Review of Laurel Parsons and Brenda Ravenscroft, eds., Analytical Essays on Music by Women Composers: Concert Music, 1960–2000 (Oxford University Press, 2016)

Laura Emmery



KEYWORDS: women composers, octatonicism, serialism, gesture, feminist theory, music identity, Mamlok, Beecroft, Tower, Gubaidulina, Chen Yi, Saariaho, Larsen, Lutyens

PDF text | PDF examples
Received November 2017
Volume 23, Number 4, December 2017
Copyright © 2017 Society for Music Theory


[1] The publication of Analytical Essays on Music by Women Composers: Concert Music, 1960–2000 is timely. Both of its editors, Laurel Parsons and Brenda Ravenscroft, have chaired the Committee on the Status of Women, a standing committee of the Society for Music Theory. A principal motivation for their book is a sobering statistic collected by the committee: since 1995, only 1.51% of all articles published in peer-reviewed music theory journals have been devoted to music by women composers (3). With the publication of this much-needed collection of essays—the first of its kind—the editors seek to bring scholarly attention to outstanding female composers of the twentieth and twenty-first centuries and to ignite readers’ interests in this exciting contemporary concert music.

[2] The present collection is the third of four volumes in a set entitled Analytical Essays on Music by Women Composers; the other three volumes, all forthcoming, are focused on secular and sacred music to 1900, concert music from 1900 through 1960, and electroacoustic, multimedia, and experimental music from 1950 through 2015. Together, the essays cover a wide range of genres: small chamber works such as trios and string quartets; large-scale orchestral music such as concertos and symphonies; and compositions for voice, including songs, song cycles, and choral music.

[3] The detailed theoretical studies adopt a variety of analytical approaches, grouped thematically into three sections. In “Order, Freedom, and Design,” three essays illustrate the distinctive roles of serialism and octatonicism in post-war works of Ursula Mamlok (1923–2016), Norma Beecroft (b. 1934), and Joan Tower (b. 1938). The second section, “Gesture, Identity, and Culture,” includes essays that examine how the identities of Sofia Gubaidulina (b. 1931) and Chen Yi (b. 1953) reveal the significance of musical gesture in their compositions. Finally, “Music, Words, and Voices” concentrates on music with text, considering the notion of identity where music and words converge. This part features analyses of compositions by Kaija Saariaho (b. 1952), Libby Larsen (b. 1950), and Elisabeth Lutyens (1906–83).

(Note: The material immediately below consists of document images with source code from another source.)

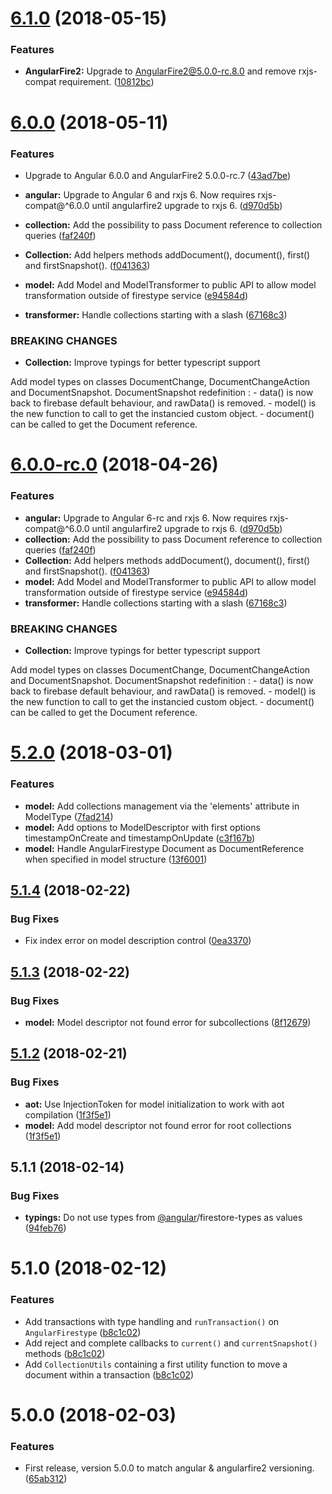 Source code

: <a name="6.1.0"></a>
# [6.1.0](https://github.com/bricepepin/angular-firestype/compare/6.0.0...6.1.0) (2018-05-15)


### Features

* **AngularFire2:** Upgrade to AngularFire2@5.0.0-rc.8.0 and remove rxjs-compat requirement. ([10812bc](https://github.com/bricepepin/angular-firestype/commit/10812bc))



<a name="6.0.0"></a>
# [6.0.0](https://github.com/bricepepin/angular-firestype/compare/6.0.0-rc.0...6.0.0) (2018-05-11)


### Features

* Upgrade to Angular 6.0.0 and AngularFire2 5.0.0-rc.7 ([43ad7be](https://github.com/bricepepin/angular-firestype/commit/43ad7be))

* **angular:** Upgrade to Angular 6 and rxjs 6. Now requires rxjs-compat@^6.0.0 until angularfire2 upgrade to rxjs 6. ([d970d5b](https://github.com/bricepepin/angular-firestype/commit/d970d5b))
* **collection:** Add the possibility to pass Document<T> reference to collection queries ([faf240f](https://github.com/bricepepin/angular-firestype/commit/faf240f))
* **Collection:** Add helpers methods addDocument(), document(), first() and firstSnapshot(). ([f041363](https://github.com/bricepepin/angular-firestype/commit/f041363))
* **model:** Add Model and ModelTransformer to public API to allow model transformation outside of firestype service ([e94584d](https://github.com/bricepepin/angular-firestype/commit/e94584d))
* **transformer:** Handle collections starting with a slash ([67168c3](https://github.com/bricepepin/angular-firestype/commit/67168c3))

### BREAKING CHANGES

* **Collection:** Improve typings for better typescript support

Add model types on classes DocumentChange<T>, DocumentChangeAction<T> and DocumentSnapshot<T>.
DocumentSnapshot redefinition :
	- data() is now back to firebase default behaviour, and rawData() is removed.
	- model() is the new function to call to get the instancied custom object.
	- document() can be called to get the Document<T> reference.


<a name="6.0.0-rc.0"></a>
# [6.0.0-rc.0](https://github.com/bricepepin/angular-firestype/compare/5.2.0...6.0.0-rc.0) (2018-04-26)


### Features

* **angular:** Upgrade to Angular 6-rc and rxjs 6. Now requires rxjs-compat@^6.0.0 until angularfire2 upgrade to rxjs 6. ([d970d5b](https://github.com/bricepepin/angular-firestype/commit/d970d5b))
* **collection:** Add the possibility to pass Document<T> reference to collection queries ([faf240f](https://github.com/bricepepin/angular-firestype/commit/faf240f))
* **Collection:** Add helpers methods addDocument(), document(), first() and firstSnapshot(). ([f041363](https://github.com/bricepepin/angular-firestype/commit/f041363))
* **model:** Add Model and ModelTransformer to public API to allow model transformation outside of firestype service ([e94584d](https://github.com/bricepepin/angular-firestype/commit/e94584d))
* **transformer:** Handle collections starting with a slash ([67168c3](https://github.com/bricepepin/angular-firestype/commit/67168c3))


### BREAKING CHANGES

* **Collection:** Improve typings for better typescript support

Add model types on classes DocumentChange<T>, DocumentChangeAction<T> and DocumentSnapshot<T>.
DocumentSnapshot redefinition :
	- data() is now back to firebase default behaviour, and rawData() is removed.
	- model() is the new function to call to get the instancied custom object.
	- document() can be called to get the Document<T> reference.



<a name="5.2.0"></a>
# [5.2.0](https://github.com/bricepepin/angular-firestype/compare/5.1.4...5.2.0) (2018-03-01)


### Features

* **model:** Add collections management via the 'elements' attribute in ModelType ([7fad214](https://github.com/bricepepin/angular-firestype/commit/7fad214))
* **model:** Add options to ModelDescriptor with first options timestampOnCreate and timestampOnUpdate ([c3f167b](https://github.com/bricepepin/angular-firestype/commit/c3f167b))
* **model:** Handle AngularFirestype Document as DocumentReference when specified in model structure ([13f6001](https://github.com/bricepepin/angular-firestype/commit/13f6001))



<a name="5.1.4"></a>
## [5.1.4](https://github.com/bricepepin/angular-firestype/compare/5.1.3...5.1.4) (2018-02-22)


### Bug Fixes

* Fix index error on model description control ([0ea3370](https://github.com/bricepepin/angular-firestype/commit/0ea3370))



<a name="5.1.3"></a>
## [5.1.3](https://github.com/bricepepin/angular-firestype/compare/5.1.2...5.1.3) (2018-02-22)


### Bug Fixes

* **model:** Model descriptor not found error for subcollections ([8f12679](https://github.com/bricepepin/angular-firestype/commit/8f12679))



<a name="5.1.2"></a>
## [5.1.2](https://github.com/bricepepin/angular-firestype/compare/5.1.1...5.1.2) (2018-02-21)


### Bug Fixes

* **aot:** Use InjectionToken for model initialization to work with aot compilation ([1f3f5e1](https://github.com/bricepepin/angular-firestype/commit/1f3f5e1))
* **model:** Add model descriptor not found error for root collections ([1f3f5e1](https://github.com/bricepepin/angular-firestype/commit/1f3f5e1))



<a name="5.1.1"></a>
## 5.1.1 (2018-02-14)


### Bug Fixes

* **typings:** Do not use types from [@angular](https://github.com/angular)/firestore-types as values ([94feb76](https://github.com/bricepepin/angular-firestype/commit/94feb76))



<a name="5.1.0"></a>
# 5.1.0 (2018-02-12)

### Features
* Add transactions with type handling and `runTransaction()` on `AngularFirestype` ([b8c1c02](https://github.com/bricepepin/angular-firestype/commit/b8c1c02))
* Add reject and complete callbacks to `current()` and `currentSnapshot()` methods ([b8c1c02](https://github.com/bricepepin/angular-firestype/commit/b8c1c02))
* Add `CollectionUtils` containing a first utility function to move a document within a transaction ([b8c1c02](https://github.com/bricepepin/angular-firestype/commit/b8c1c02))

<a name="5.0.0"></a>
# 5.0.0 (2018-02-03)

### Features
* First release, version 5.0.0 to match angular & angularfire2 versioning. ([65ab312](https://github.com/bricepepin/angular-firestype/commit/65ab312)) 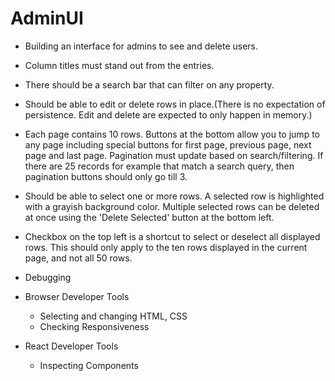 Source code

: # AdminUI

- Building an interface for admins to see and delete users.
- Column titles must stand out from the entries.
- There should be a search bar that can filter on any property.
- Should be able to edit or delete rows in place.(There is no expectation of
  persistence. Edit and delete are expected to only happen in memory.)
- Each page contains 10 rows. Buttons at the bottom allow you to jump to any
  page including special buttons for first page, previous page, next page and
  last page. Pagination must update based on search/filtering. If there are 25
  records for example that match a search query, then pagination buttons should
  only go till 3.
- Should be able to select one or more rows. A selected row is highlighted with
  a grayish background color. Multiple selected rows can be deleted at once
  using the 'Delete Selected' button at the bottom left.
- Checkbox on the top left is a shortcut to select or deselect all displayed
  rows. This should only apply to the ten rows displayed in the current page,
  and not all 50 rows.

- Debugging
- Browser Developer Tools
  - Selecting and changing HTML, CSS
  - Checking Responsiveness
- React Developer Tools
  - Inspecting Components

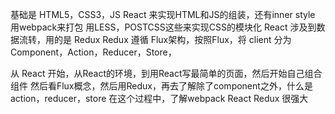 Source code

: 
基础是 HTML5，CSS3，JS
React 来实现HTML和JS的组装，还有inner style
用webpack来打包
用LESS，POSTCSS这些来实现CSS的模块化
React 涉及到数据流转，用的是 Redux
Redux 遵循 Flux架构，按照Flux，将 client 分为 Component，Action，Reducer，Store，

从 React 开始，从React的环境，到用React写最简单的页面，然后开始自己组合组件
然后看Flux概念，然后用Redux，再去了解除了component之外，什么是action，reducer，store
在这个过程中，了解webpack
React Redux 很强大
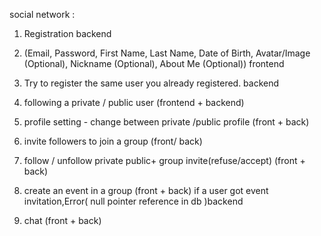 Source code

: social network : 
1. Registration backend
3. (Email, Password, First Name, Last Name, Date of Birth, Avatar/Image (Optional), Nickname (Optional), About Me (Optional)) frontend
5. Try to register the same user you already registered. backend

8. following a private / public user (frontend + backend)
12. profile setting - change between private /public profile (front + back)

15. invite followers to join a group (front/ back)
16. follow / unfollow private public+ group invite(refuse/accept) (front + back)
19. create an event in a group (front + back) if a user got event invitation,Error( null pointer reference in db )backend
20. chat (front + back)
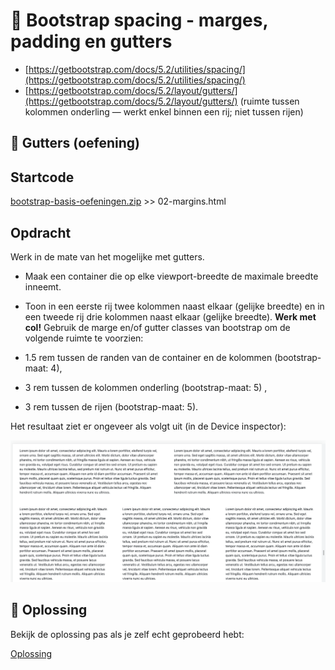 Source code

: # 📘 Bootstrap spacing - marges, padding en gutters

 - [https://getbootstrap.com/docs/5.2/utilities/spacing/](https://getbootstrap.com/docs/5.2/utilities/spacing/)
 - [https://getbootstrap.com/docs/5.2/layout/gutters/](https://getbootstrap.com/docs/5.2/layout/gutters/) (ruimte tussen kolommen onderling — werkt enkel binnen een rij; niet tussen rijen)

## 💪 Gutters (oefening)

## Startcode

[bootstrap-basis-oefeningen.zip](https://lars-derichter.github.io/resp-bootstrap/bootstrap-basis-oefeningen.zip) >> 02-margins.html

## Opdracht

Werk in de mate van het mogelijke met gutters.

 - Maak een container die op elke viewport-breedte de maximale breedte inneemt.
 - Toon in een eerste rij twee kolommen naast elkaar (gelijke breedte) en in een tweede rij drie kolommen naast elkaar (gelijke breedte). **Werk met col!**
 Gebruik de marge en/of gutter classes van bootstrap om de volgende ruimte te voorzien:

 - 1.5 rem tussen de randen van de container en de kolommen (bootstrap-maat: 4),
 - 3 rem tussen de kolommen onderling (bootstrap-maat: 5) ,
 - 3 rem tussen de rijen (bootstrap-maat: 5).

Het resultaat ziet er ongeveer als volgt uit (in de Device inspector):

![screenshot](_images/05-04-gutters.png)

## 🔑 Oplossing

Bekijk de oplossing pas als je zelf echt geprobeerd hebt:

[Oplossing](https://github.com/lars-derichter/responsive-design-files/blob/solutions/bootstrap-basis-oefeningen/02b-gutter.html)
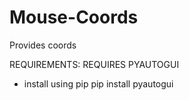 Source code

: # Mouse-Coords
Provides coords

REQUIREMENTS: REQUIRES PYAUTOGUI
 - install using pip 
 pip install pyautogui
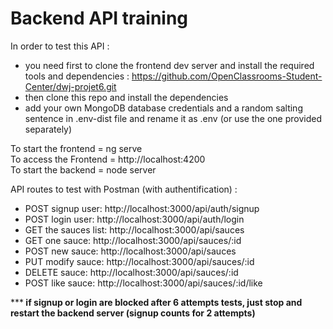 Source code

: # Backend API training

In order to test this API :

- you need first to clone the frontend dev server and install the required tools and dependencies : https://github.com/OpenClassrooms-Student-Center/dwj-projet6.git
- then clone this repo and install the dependencies
- add your own MongoDB database credentials and a random salting sentence in .env-dist file and rename it as .env (or use the one provided separately)

To start the frontend = ng serve </br>
To access the Frontend = http://localhost:4200 </br>
To start the backend = node server


API routes to test with Postman (with authentification) :

- POST signup user:     http://localhost:3000/api/auth/signup
- POST login user:      http://localhost:3000/api/auth/login
- GET the sauces list:  http://localhost:3000/api/sauces
- GET one sauce:        http://localhost:3000/api/sauces/:id
- POST new sauce:       http://localhost:3000/api/sauces
- PUT modify sauce:     http://localhost:3000/api/sauces/:id
- DELETE sauce:         http://localhost:3000/api/sauces/:id
- POST like sauce:      http://localhost:3000/api/sauces/:id/like


***<b> if signup or login are blocked after 6 attempts tests, just stop and restart the backend server (signup counts for 2 attempts) </b>
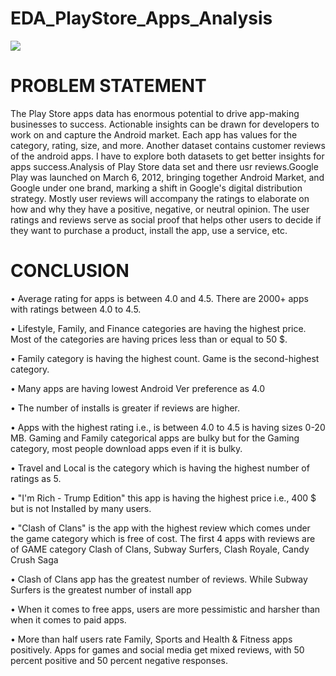 # EDA_PlayStore_Apps_Analysis

![](https://www.xda-developers.com/files/2020/01/play-store-updates.jpg)

# PROBLEM STATEMENT

The Play Store apps data has enormous potential to drive app-making businesses to success. Actionable insights can be drawn for developers to work on and capture the Android market. Each app has values for the category, rating, size, and more. Another dataset contains customer reviews of the android apps. I have to explore both datasets to get better insights for apps success.Analysis of Play Store data set and there usr reviews.Google Play was launched on March 6, 2012, bringing together Android Market, and Google under one brand, marking a shift in Google's digital distribution strategy. Mostly user reviews will accompany the ratings to elaborate on how and why they have a positive, negative, or neutral opinion. The user ratings and reviews serve as social proof that helps other users to decide if they want to purchase a product, install the app, use a service, etc.


# CONCLUSION

•	Average rating for apps is between 4.0 and 4.5. There are 2000+ apps with ratings between 4.0 to 4.5.

•	Lifestyle, Family, and Finance categories are having the highest price. Most of the categories are having prices less than or equal to 50 $.

•	Family category is having the highest count. Game is the second-highest category.

•	Many apps are having lowest Android Ver preference as 4.0

•	The number of installs is greater if reviews are higher.

•	Apps with the highest rating i.e., is between 4.0 to 4.5 is having sizes 0-20 MB. Gaming and Family categorical apps are bulky but for the Gaming category, most people download apps even if it is bulky.

•	Travel and Local is the category which is having the highest number of ratings as 5.

•	"I'm Rich - Trump Edition" this app is having the highest price i.e., 400 $ but is not Installed by many users.

•	"Clash of Clans" is the app with the highest review which comes under the game category which is free of cost. The first 4 apps with reviews are of GAME category Clash of Clans, Subway Surfers, Clash Royale, Candy Crush Saga

•	Clash of Clans app has the greatest number of reviews. While Subway Surfers is the greatest number of install app

•	When it comes to free apps, users are more pessimistic and harsher than when it comes to paid apps.

•	More than half users rate Family, Sports and Health & Fitness apps positively. Apps for games and social media get mixed reviews, with 50 percent positive and 50 percent negative responses.


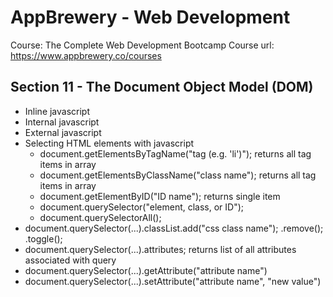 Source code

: # AppBrewery - Web Development

Course: The Complete Web Development Bootcamp
Course url: https://www.appbrewery.co/courses

## Section 11 - The Document Object Model (DOM)

- Inline javascript
- Internal javascript
- External javascript
- Selecting HTML elements with javascript
  - document.getElementsByTagName("tag (e.g. 'li')"); returns all tag items in array
  - document.getElementsByClassName("class name"); returns all tag items in array
  - document.getElementByID("ID name"); returns single item
  - document.querySelector("element, class, or ID");
  - document.querySelectorAll();
- document.querySelector(...).classList.add("css class name"); .remove(); .toggle();
- document.querySelector(...).attributes; returns list of all attributes associated with query
- document.querySelector(...).getAttribute("attribute name")
- document.querySelector(...).setAttribute("attribute name", "new value")
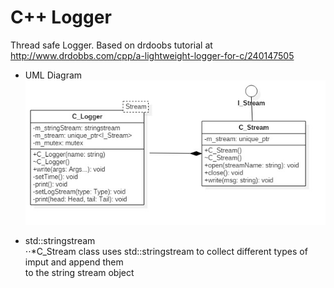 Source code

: # C++ Logger
Thread safe Logger.
Based on drdoobs tutorial at http://www.drdobbs.com/cpp/a-lightweight-logger-for-c/240147505

* UML Diagram  
![alt text](wiki/Logger.jpg)

* std::stringstream  
⋅⋅*C_Stream class uses std::stringstream to collect different types of imput and append them   
to the string stream object
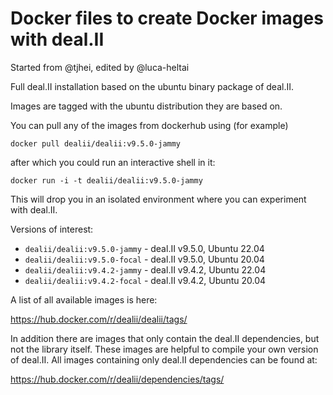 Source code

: # Docker files to create Docker images with deal.II

Started from @tjhei, edited by @luca-heltai

Full deal.II installation based on the ubuntu binary package of deal.II.

Images are tagged with the ubuntu distribution they are based on.

You can pull any of the images from dockerhub using (for example)

    docker pull dealii/dealii:v9.5.0-jammy

after which you could run an interactive shell in it:

    docker run -i -t dealii/dealii:v9.5.0-jammy

This will drop you in an isolated environment where you can experiment with deal.II.

Versions of interest:
- ``dealii/dealii:v9.5.0-jammy`` - deal.II v9.5.0, Ubuntu 22.04
- ``dealii/dealii:v9.5.0-focal`` - deal.II v9.5.0, Ubuntu 20.04
- ``dealii/dealii:v9.4.2-jammy`` - deal.II v9.4.2, Ubuntu 22.04
- ``dealii/dealii:v9.4.2-focal`` - deal.II v9.4.2, Ubuntu 20.04

A list of all available images is here: 

https://hub.docker.com/r/dealii/dealii/tags/

In addition there are images that only contain the deal.II dependencies, but
not the library itself. These images are helpful to compile your own version
of deal.II. All images containing only deal.II dependencies can be found at:

https://hub.docker.com/r/dealii/dependencies/tags/

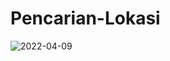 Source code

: # Pencarian-Lokasi

![2022-04-09](https://user-images.githubusercontent.com/95671224/162567621-f3ce3066-3da1-4355-ba79-e05e05a160a3.png)
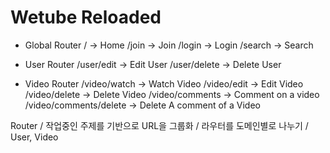 # Wetube Reloaded

-   Global Router
    / -> Home
    /join -> Join
    /login -> Login
    /search -> Search

-   User Router
    /user/edit -> Edit User
    /user/delete -> Delete User

-   Video Router
    /video/watch -> Watch Video
    /video/edit -> Edit Video
    /video/delete -> Delete Video
    /video/comments -> Comment on a video
    /video/comments/delete -> Delete A comment of a Video

Router
/ 작업중인 주제를 기반으로 URL을 그룹화
/ 라우터를 도메인별로 나누기
/
User, Video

[4] At the start of each section is a short introduction that explains the theoretical approaches uniting the essays within the section: pitch organization in Part I, gestural and cross-cultural theory in Part II, and text settings in Part III. Before each essay is a brief biographical sketch of the composer, providing readers with some cultural and professional context. Each analysis focuses on a single work (or a movement from a larger work), allowing readers to engage with a composer’s technique in detail by means of a representative case study.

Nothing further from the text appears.